- EXERCISE
Could you give the data that follows again exactly, without its pictures?

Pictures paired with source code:
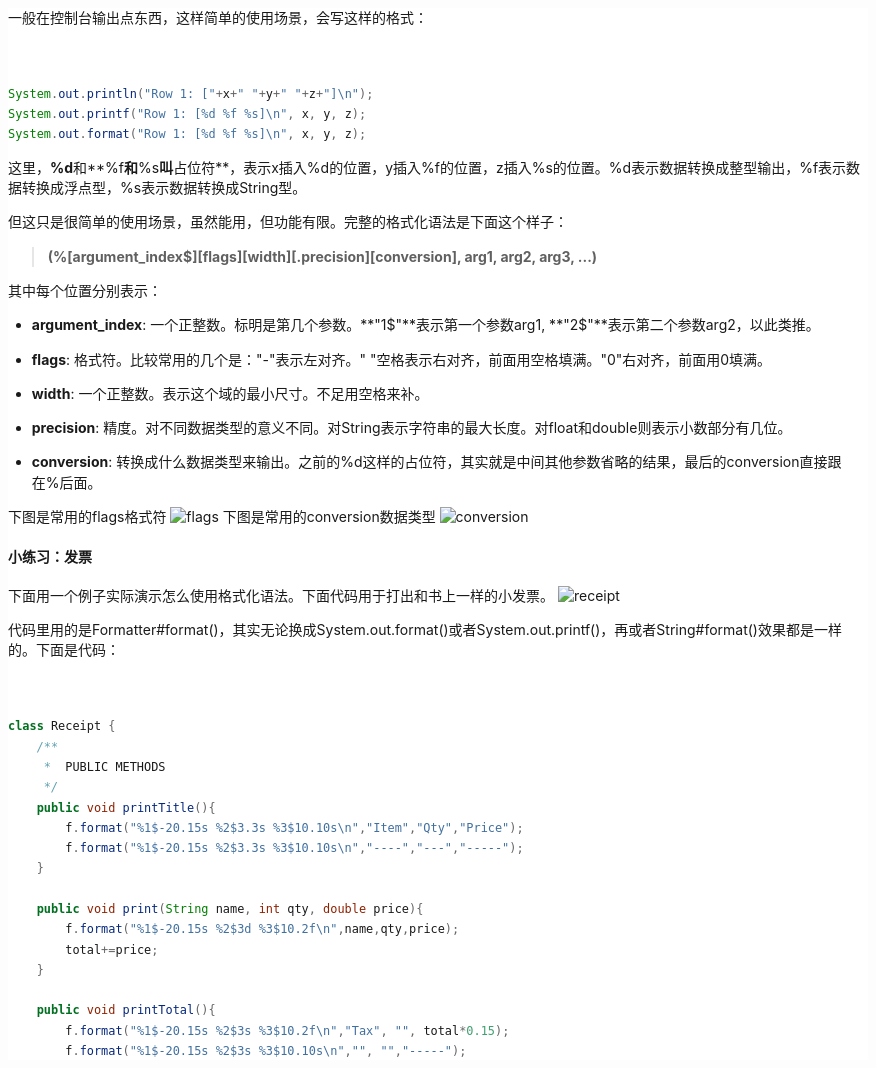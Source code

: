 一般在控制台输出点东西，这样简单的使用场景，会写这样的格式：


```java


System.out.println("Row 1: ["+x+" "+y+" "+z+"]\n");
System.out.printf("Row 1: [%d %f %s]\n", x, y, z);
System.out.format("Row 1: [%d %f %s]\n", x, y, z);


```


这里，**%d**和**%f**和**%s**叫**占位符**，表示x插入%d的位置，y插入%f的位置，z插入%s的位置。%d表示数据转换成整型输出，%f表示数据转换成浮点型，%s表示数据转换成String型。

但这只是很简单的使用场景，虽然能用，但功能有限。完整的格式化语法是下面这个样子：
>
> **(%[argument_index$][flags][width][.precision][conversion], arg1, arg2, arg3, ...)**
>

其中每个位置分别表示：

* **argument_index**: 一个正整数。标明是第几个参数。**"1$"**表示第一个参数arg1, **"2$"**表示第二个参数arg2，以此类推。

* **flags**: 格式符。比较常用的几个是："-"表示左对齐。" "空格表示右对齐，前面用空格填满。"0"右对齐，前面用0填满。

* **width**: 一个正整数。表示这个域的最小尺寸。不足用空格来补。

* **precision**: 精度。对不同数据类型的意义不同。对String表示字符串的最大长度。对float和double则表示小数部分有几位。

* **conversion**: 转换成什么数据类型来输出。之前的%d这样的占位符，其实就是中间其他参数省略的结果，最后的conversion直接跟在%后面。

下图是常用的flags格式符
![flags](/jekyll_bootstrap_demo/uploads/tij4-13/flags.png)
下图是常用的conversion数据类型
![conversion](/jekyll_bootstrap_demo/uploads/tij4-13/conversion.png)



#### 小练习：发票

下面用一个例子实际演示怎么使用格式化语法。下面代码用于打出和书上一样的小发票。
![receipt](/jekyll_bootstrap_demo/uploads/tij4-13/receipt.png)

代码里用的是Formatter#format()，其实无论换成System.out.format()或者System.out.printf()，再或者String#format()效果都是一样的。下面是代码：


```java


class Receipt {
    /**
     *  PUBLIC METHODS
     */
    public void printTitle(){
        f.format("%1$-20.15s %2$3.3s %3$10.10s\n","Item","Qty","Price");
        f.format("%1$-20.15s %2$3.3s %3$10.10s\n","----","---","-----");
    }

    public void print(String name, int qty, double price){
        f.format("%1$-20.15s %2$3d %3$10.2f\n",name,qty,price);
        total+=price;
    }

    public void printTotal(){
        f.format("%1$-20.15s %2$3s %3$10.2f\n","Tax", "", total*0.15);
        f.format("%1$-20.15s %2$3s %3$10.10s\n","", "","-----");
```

- WRITTEN ANSWER
Source code

: 一般在控制台输出点东西，这样简单的使用场景，会写这样的格式：


```java


System.out.println("Row 1: ["+x+" "+y+" "+z+"]\n");
System.out.printf("Row 1: [%d %f %s]\n", x, y, z);
System.out.format("Row 1: [%d %f %s]\n", x, y, z);


```


这里，**%d**和**%f**和**%s**叫**占位符**，表示x插入%d的位置，y插入%f的位置，z插入%s的位置。%d表示数据转换成整型输出，%f表示数据转换成浮点型，%s表示数据转换成String型。

但这只是很简单的使用场景，虽然能用，但功能有限。完整的格式化语法是下面这个样子：
>
> **(%[argument_index$][flags][width][.precision][conversion], arg1, arg2, arg3, ...)**
>

其中每个位置分别表示：

* **argument_index**: 一个正整数。标明是第几个参数。**"1$"**表示第一个参数arg1, **"2$"**表示第二个参数arg2，以此类推。

* **flags**: 格式符。比较常用的几个是："-"表示左对齐。" "空格表示右对齐，前面用空格填满。"0"右对齐，前面用0填满。

* **width**: 一个正整数。表示这个域的最小尺寸。不足用空格来补。

* **precision**: 精度。对不同数据类型的意义不同。对String表示字符串的最大长度。对float和double则表示小数部分有几位。

* **conversion**: 转换成什么数据类型来输出。之前的%d这样的占位符，其实就是中间其他参数省略的结果，最后的conversion直接跟在%后面。

下图是常用的flags格式符
![flags](/jekyll_bootstrap_demo/uploads/tij4-13/flags.png)
下图是常用的conversion数据类型
![conversion](/jekyll_bootstrap_demo/uploads/tij4-13/conversion.png)



#### 小练习：发票

下面用一个例子实际演示怎么使用格式化语法。下面代码用于打出和书上一样的小发票。
![receipt](/jekyll_bootstrap_demo/uploads/tij4-13/receipt.png)

代码里用的是Formatter#format()，其实无论换成System.out.format()或者System.out.printf()，再或者String#format()效果都是一样的。下面是代码：


```java


class Receipt {
    /**
     *  PUBLIC METHODS
     */
    public void printTitle(){
        f.format("%1$-20.15s %2$3.3s %3$10.10s\n","Item","Qty","Price");
        f.format("%1$-20.15s %2$3.3s %3$10.10s\n","----","---","-----");
    }

    public void print(String name, int qty, double price){
        f.format("%1$-20.15s %2$3d %3$10.2f\n",name,qty,price);
        total+=price;
    }

    public void printTotal(){
        f.format("%1$-20.15s %2$3s %3$10.2f\n","Tax", "", total*0.15);
        f.format("%1$-20.15s %2$3s %3$10.10s\n","", "","-----");
```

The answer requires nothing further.